Throughout her time, Pothier coached some of the best basketball players Ryerson has seen, including the all-time women’s leading scorer Ashley MacDonald.
“It was a culture; you had to give 100 per cent every practice. Right off the bat it was going to be tough, but it was going to be rewarding,” said MacDonald, a two-time Ryerson Female Athlete of the Year recipient. “I remember when I first got there, she showed me around the campus, and brought us out and we did a workout and everything, it was awesome. I was sold right there.”
Coach Pothier’s best season was in 2009-10, during which the team earned its best season record of 14-8.
Unfortunately, it was Pothier’s last season with the team. She was diagnosed with cancer and died on Jan. 21, 2012, aged 50.
“She guided me through a lot of things that were new to me at the university, she was a special woman who I obviously connected to and respected tremendously,” said coach Rana. “It was sad for all of us, it was sad for us as a community and as a program to see her pass. But her legacy lives on.”
Assistant coach Charles Kissi filled her position as interim head coach for a year, and served one more year as the official head coach. For those two years the Rams didn’t have winning seasons, but still made the playoffs.
“I know that a lot of the girls loved playing with him,” said Dayana Gechkova, who’s played for all three of the most recent Ryerson women’s basketball coaches. “I’m still in contact with him, it’s amazing … we used to go extremely hard at practice, and I felt that I was in the best shape of my life.”
The next and current coach, starting in the 2012-13 season, was Carly Clarke. She finished fifth in the CIS Final 8 tournament as a player for the Bishop’s Gaiters in 2004.
Clarke had competed in multiple international competitions as a coach. A highlight was a silver medal as the head coach for team Canada at the FIBA Americas U16 Championship for Women.
Clarke has guided the Rams to the playoffs each year, but last year’s 16-3 record marked her first winning season. The Rams also made it to the CIS Final 8 tournament for the first time, finishing sixth.
“We gained some good experience with some younger players and built our culture of excellence, and what’s expected in order to achieve excellence,” said Clarke. “Last year, those things combined with some strong recruits, we were able to put the pieces together culturally and with our talent.”

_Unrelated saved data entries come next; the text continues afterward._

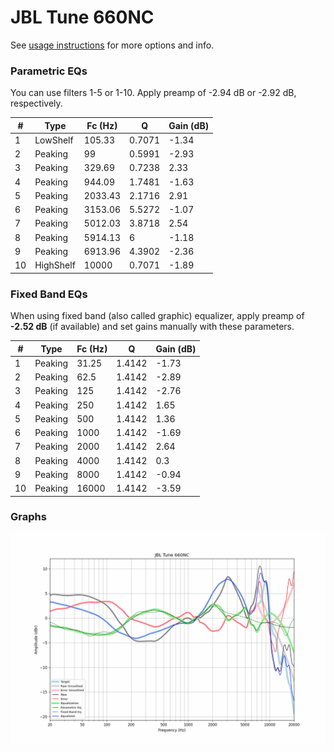 # JBL Tune 660NC
See [usage instructions](https://github.com/jaakkopasanen/AutoEq#usage) for more options and info.

### Parametric EQs
You can use filters 1-5 or 1-10. Apply preamp of -2.94 dB or -2.92 dB, respectively.

|   # | Type      |   Fc (Hz) |      Q |   Gain (dB) |
|-----|-----------|-----------|--------|-------------|
|   1 | LowShelf  |    105.33 | 0.7071 |       -1.34 |
|   2 | Peaking   |     99    | 0.5991 |       -2.93 |
|   3 | Peaking   |    329.69 | 0.7238 |        2.33 |
|   4 | Peaking   |    944.09 | 1.7481 |       -1.63 |
|   5 | Peaking   |   2033.43 | 2.1716 |        2.91 |
|   6 | Peaking   |   3153.06 | 5.5272 |       -1.07 |
|   7 | Peaking   |   5012.03 | 3.8718 |        2.54 |
|   8 | Peaking   |   5914.13 | 6      |       -1.18 |
|   9 | Peaking   |   6913.96 | 4.3902 |       -2.36 |
|  10 | HighShelf |  10000    | 0.7071 |       -1.89 |

### Fixed Band EQs
When using fixed band (also called graphic) equalizer, apply preamp of **-2.52 dB** (if available) and set gains manually with these parameters.

|   # | Type    |   Fc (Hz) |      Q |   Gain (dB) |
|-----|---------|-----------|--------|-------------|
|   1 | Peaking |     31.25 | 1.4142 |       -1.73 |
|   2 | Peaking |     62.5  | 1.4142 |       -2.89 |
|   3 | Peaking |    125    | 1.4142 |       -2.76 |
|   4 | Peaking |    250    | 1.4142 |        1.65 |
|   5 | Peaking |    500    | 1.4142 |        1.36 |
|   6 | Peaking |   1000    | 1.4142 |       -1.69 |
|   7 | Peaking |   2000    | 1.4142 |        2.64 |
|   8 | Peaking |   4000    | 1.4142 |        0.3  |
|   9 | Peaking |   8000    | 1.4142 |       -0.94 |
|  10 | Peaking |  16000    | 1.4142 |       -3.59 |

### Graphs
![](./JBL%20Tune%20660NC.png)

Clarke credits the university’s academic reputation and support from the athletic department for attracting student athletes to Ryerson. She said the Mattamy Athletic Centre, located inside the former Maple Leaf Gardens, has also helped. The Rams hosted both the men’s and the women’s CIS Final 8 in the facility last year.
Currently on a 12-game winning streak leading into the CIS Final 8 tournament, Clarke said that the Rams are motivated to compete at a high level.
“This is our last year, so we have this sense of fire underneath us knowing that we’ll never get this opportunity again,” said Pingue-Giles, about her leadership role on the team. “We’re just making sure that we can rally all the girls behind us, bring a lot of competition to the game, physicality, and a sense of urgency.”